目標から言えば、「持続可能な安全」とは平和と安全な状態の持続可能性を保持することである。伝統的な安全の分野で世界の平和を長期的に保持する、非伝統的な安全では自らの努力と国際協力を通じて、脅威を受けないようにすることである。「持続可能な安全」が追求するのは、比較的低い安全コストによる比較的高い安全であり、人類の安全を守ることである。
内容から言えば、「持続可能な安全」のために講じる措置には予防性、総合性と協業性が備わっていなければならない。当今の世界、国が直面する安全に対する脅威は日増しに多元化している。伝統的な安全の要素と非伝統的な安全の要素が相まって、いかなる国であっても単独で安全への脅威の挑戦に対応するのは難しく、各国が社会や文化、宗教、経済、政治など多くの面で協力を強化し、総合的に整備して、安全への脅威の根源を取り除くことが必要だ。人類の「持続可能な安全」を模索するには、国連がより大きな役割を発揮しなければならない。
範囲から言えば、「持続可能な安全」は国、地域及び世界の安全の総体性の維持を強調している。国の長期にわたる安定を重視し、国の発展と繁栄、民主と法制、公平と正義を認めることが、国内の安定を維持する基礎である。国家の間で「国連憲章」を厳守し、主権国家の生存と安全を保障し、いかなる国の安全に関する政策もその他の国の安全への脅威となってはならない、と主張している。地域の安全協力を主張し、手配する場合は、関係する各国の安全への関心と願望を尊重し、それを踏まえて共通の安全の実現を模索していかなければならない。

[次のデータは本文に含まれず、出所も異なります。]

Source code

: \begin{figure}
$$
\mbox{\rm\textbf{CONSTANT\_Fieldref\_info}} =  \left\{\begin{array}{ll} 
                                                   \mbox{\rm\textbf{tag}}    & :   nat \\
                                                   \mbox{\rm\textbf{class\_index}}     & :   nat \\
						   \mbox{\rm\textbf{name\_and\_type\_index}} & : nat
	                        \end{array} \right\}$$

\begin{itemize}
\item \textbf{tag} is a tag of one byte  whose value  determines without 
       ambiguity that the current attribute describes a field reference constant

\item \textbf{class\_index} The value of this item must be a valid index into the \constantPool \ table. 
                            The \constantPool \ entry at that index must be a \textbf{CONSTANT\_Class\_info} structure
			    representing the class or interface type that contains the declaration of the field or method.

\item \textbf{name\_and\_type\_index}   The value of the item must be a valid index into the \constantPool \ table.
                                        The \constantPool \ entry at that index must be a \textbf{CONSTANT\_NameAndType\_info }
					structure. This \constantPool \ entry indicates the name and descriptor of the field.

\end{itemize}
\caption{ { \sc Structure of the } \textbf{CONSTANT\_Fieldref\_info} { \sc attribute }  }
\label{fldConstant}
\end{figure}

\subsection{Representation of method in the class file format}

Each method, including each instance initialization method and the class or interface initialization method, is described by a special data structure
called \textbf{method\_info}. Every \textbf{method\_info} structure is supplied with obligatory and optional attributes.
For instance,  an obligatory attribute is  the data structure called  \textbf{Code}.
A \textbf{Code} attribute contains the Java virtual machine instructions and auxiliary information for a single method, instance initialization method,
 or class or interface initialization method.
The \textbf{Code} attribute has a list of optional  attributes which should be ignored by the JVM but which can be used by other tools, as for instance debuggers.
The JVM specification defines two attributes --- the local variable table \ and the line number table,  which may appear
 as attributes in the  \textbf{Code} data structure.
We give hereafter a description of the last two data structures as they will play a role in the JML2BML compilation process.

方法から言えば、「持続可能な安全」は国家間で平和への多国主義を実施するよう提唱している。東南アジア諸国連合(ASEAN)フォーラムや上海協力機構(SCO)、「6カ国協議」などアジアの多角的な安全対話や協力のメカニズム及び方法はいずれもこうした国々の間の平和への多国主義を実践したものだ。これは一種のアジアの特色を体現した安全のモデルであり、単独で武力に訴える、または多国が共同で武力に訴えて国際紛争を解決することには不賛成だ。中国外交は米国の単独行動主義、強権政治を実行することに反対し、他国主義を提唱したことがある。オバマ政権は発足後、多国主義の重要性を強調。だが、仔細に分析すれば、中国が参与する多国主義は米国が主導する多国主義とは本質的に異なることが分かる。全世界であれ、地域の範囲内であれ、中国が参与する多国主義は平和の多国主義、非暴力の多国主義であり、米国が主導する多国主義には共同軍事行動を取ることを含む強権的な多国主義であり、「持続可能な安全」を模索するには平和な多国主義を提唱することが欠かせない。